Information shown -
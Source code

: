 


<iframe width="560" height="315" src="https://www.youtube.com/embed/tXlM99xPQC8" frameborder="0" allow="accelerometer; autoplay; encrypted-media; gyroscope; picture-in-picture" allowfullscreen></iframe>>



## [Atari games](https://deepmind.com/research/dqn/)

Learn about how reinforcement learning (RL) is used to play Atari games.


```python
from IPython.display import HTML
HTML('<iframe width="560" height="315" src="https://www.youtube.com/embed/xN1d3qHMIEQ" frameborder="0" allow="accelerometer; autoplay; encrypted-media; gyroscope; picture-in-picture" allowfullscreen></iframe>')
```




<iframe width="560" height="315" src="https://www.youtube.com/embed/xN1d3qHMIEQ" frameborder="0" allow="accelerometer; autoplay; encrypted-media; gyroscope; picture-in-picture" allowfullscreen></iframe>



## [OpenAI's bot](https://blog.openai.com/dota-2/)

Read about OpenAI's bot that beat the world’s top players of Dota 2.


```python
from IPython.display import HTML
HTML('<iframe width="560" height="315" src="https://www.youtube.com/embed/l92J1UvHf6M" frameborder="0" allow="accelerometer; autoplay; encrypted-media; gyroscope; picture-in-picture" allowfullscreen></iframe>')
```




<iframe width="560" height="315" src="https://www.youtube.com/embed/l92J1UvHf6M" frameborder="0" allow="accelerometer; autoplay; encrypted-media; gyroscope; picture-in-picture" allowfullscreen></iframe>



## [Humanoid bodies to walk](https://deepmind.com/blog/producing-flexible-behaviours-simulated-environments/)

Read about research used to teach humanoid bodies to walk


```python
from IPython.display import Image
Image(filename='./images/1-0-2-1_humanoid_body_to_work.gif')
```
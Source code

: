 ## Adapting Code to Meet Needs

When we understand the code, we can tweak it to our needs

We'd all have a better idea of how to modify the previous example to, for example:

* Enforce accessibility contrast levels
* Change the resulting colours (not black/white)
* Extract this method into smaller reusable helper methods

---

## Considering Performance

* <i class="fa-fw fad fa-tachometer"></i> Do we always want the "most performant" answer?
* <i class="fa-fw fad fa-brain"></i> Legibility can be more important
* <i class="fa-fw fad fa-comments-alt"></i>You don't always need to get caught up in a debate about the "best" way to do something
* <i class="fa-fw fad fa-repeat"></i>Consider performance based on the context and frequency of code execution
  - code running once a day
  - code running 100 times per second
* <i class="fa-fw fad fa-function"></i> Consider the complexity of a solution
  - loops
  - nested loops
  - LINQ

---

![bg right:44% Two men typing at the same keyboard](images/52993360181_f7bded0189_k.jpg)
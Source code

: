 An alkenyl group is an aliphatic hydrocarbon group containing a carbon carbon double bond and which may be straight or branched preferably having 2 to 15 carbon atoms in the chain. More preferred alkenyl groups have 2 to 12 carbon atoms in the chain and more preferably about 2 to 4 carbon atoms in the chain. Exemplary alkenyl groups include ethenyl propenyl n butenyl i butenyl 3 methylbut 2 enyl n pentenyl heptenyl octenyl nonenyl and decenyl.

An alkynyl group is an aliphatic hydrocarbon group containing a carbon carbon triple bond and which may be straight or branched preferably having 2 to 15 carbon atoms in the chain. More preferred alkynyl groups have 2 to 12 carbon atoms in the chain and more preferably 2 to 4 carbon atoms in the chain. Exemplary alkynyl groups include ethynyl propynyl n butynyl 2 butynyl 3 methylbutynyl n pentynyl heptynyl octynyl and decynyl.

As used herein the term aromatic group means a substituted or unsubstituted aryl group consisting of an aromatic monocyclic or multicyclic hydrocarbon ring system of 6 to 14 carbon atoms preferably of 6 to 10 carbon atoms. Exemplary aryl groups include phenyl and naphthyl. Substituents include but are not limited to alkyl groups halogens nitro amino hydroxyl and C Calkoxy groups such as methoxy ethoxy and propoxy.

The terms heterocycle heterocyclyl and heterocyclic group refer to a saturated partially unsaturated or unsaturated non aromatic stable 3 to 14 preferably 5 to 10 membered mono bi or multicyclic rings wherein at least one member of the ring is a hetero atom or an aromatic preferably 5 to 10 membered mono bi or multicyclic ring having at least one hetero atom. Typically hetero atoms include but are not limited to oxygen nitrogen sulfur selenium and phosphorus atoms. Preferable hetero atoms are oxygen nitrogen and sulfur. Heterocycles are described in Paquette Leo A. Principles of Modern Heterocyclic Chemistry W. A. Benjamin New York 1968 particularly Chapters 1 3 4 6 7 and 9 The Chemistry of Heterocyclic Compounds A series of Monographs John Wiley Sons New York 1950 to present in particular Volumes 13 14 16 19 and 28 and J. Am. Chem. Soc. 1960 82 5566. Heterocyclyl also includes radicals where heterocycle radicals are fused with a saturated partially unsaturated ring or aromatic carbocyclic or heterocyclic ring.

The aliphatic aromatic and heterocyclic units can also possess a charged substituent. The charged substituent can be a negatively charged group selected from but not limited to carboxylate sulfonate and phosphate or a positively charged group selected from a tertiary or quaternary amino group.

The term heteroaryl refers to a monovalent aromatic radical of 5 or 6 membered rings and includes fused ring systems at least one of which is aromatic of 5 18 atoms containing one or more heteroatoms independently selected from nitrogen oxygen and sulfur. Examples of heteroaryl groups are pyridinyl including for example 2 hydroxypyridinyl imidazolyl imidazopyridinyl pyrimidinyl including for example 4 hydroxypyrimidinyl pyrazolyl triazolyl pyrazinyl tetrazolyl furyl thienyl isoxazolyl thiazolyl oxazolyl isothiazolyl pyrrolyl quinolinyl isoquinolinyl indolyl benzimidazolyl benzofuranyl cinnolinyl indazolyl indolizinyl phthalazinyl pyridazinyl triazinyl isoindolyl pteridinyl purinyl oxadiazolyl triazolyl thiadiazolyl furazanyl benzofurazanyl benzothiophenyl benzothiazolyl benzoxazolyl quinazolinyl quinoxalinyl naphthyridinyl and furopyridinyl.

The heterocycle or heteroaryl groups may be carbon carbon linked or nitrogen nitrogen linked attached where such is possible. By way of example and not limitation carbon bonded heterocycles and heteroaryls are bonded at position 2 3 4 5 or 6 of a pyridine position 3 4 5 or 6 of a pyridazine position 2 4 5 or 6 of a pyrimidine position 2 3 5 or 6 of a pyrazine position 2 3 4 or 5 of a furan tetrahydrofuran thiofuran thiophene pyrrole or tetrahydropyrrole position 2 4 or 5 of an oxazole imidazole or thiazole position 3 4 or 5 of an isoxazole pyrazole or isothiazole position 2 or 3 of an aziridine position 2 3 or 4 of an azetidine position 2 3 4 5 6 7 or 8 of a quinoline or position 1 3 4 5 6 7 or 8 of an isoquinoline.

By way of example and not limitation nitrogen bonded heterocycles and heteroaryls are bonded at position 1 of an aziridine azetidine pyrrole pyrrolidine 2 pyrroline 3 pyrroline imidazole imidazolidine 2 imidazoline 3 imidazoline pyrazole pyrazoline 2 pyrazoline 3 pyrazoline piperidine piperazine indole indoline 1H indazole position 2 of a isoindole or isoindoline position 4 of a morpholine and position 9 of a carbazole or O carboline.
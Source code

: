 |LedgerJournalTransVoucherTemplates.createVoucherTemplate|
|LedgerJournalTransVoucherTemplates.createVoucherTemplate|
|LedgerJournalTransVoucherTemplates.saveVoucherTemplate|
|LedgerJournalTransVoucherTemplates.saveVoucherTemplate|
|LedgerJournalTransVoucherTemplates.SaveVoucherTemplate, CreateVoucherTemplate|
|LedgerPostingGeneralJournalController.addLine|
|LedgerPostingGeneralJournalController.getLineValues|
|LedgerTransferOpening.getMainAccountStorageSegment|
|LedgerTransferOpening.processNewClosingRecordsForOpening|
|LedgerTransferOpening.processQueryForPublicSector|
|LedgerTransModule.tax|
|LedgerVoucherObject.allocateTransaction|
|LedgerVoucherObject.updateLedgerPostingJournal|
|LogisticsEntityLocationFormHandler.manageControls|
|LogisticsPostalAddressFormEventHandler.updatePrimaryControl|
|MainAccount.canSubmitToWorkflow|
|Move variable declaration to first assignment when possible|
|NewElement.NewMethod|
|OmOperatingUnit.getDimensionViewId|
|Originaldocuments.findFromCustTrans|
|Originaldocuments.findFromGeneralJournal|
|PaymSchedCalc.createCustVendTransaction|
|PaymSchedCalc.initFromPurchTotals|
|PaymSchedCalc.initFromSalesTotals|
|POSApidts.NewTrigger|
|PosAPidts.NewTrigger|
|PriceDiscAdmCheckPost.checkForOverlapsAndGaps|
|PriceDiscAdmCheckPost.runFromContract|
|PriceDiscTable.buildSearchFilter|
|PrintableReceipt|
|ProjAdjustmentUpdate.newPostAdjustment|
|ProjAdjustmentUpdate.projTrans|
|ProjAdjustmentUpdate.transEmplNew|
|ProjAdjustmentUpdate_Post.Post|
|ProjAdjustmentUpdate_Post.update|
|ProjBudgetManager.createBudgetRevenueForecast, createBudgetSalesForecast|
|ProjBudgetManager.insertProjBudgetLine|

Problem to work on - Select every line of the records holding the string "OpenAI".

Answer space -
## [OpenAI's bot](https://blog.openai.com/dota-2/)
Read about OpenAI's bot that beat the world’s top players of Dota 2.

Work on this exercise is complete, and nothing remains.